(Document images with source code)

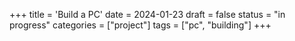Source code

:+++
title = 'Build a PC'
date = 2024-01-23
draft = false
status = "in progress"
categories = ["project"]
tags = ["pc", "building"]
+++
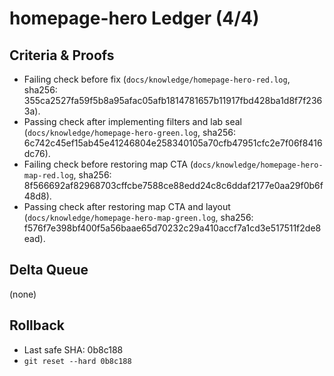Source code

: # homepage-hero Ledger (4/4)

## Criteria & Proofs
- Failing check before fix (`docs/knowledge/homepage-hero-red.log`, sha256: 355ca2527fa59f5b8a95afac05afb1814781657b11917fbd428ba1d8f7f2363a).
- Passing check after implementing filters and lab seal (`docs/knowledge/homepage-hero-green.log`, sha256: 6c742c45ef15ab45e41246804e258340105a70cfb47951cfc2e7f06f8416dc76).
- Failing check before restoring map CTA (`docs/knowledge/homepage-hero-map-red.log`, sha256: 8f566692af82968703cffcbe7588ce88edd24c8c6ddaf2177e0aa29f0b6f48d8).
- Passing check after restoring map CTA and layout (`docs/knowledge/homepage-hero-map-green.log`, sha256: f576f7e398bf400f5a56baae65d70232c29a410accf7a1cd3e517511f2de8ead).

## Delta Queue
(none)

## Rollback
- Last safe SHA: 0b8c188
- `git reset --hard 0b8c188`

WORK TO COMPLETE: Gather all lines from the records above in which "check" appears.

REPLY:
- Failing check before fix (`docs/knowledge/homepage-hero-red.log`, sha256: 355ca2527fa59f5b8a95afac05afb1814781657b11917fbd428ba1d8f7f2363a).
- Passing check after implementing filters and lab seal (`docs/knowledge/homepage-hero-green.log`, sha256: 6c742c45ef15ab45e41246804e258340105a70cfb47951cfc2e7f06f8416dc76).
- Failing check before restoring map CTA (`docs/knowledge/homepage-hero-map-red.log`, sha256: 8f566692af82968703cffcbe7588ce88edd24c8c6ddaf2177e0aa29f0b6f48d8).
- Passing check after restoring map CTA and layout (`docs/knowledge/homepage-hero-map-green.log`, sha256: f576f7e398bf400f5a56baae65d70232c29a410accf7a1cd3e517511f2de8ead).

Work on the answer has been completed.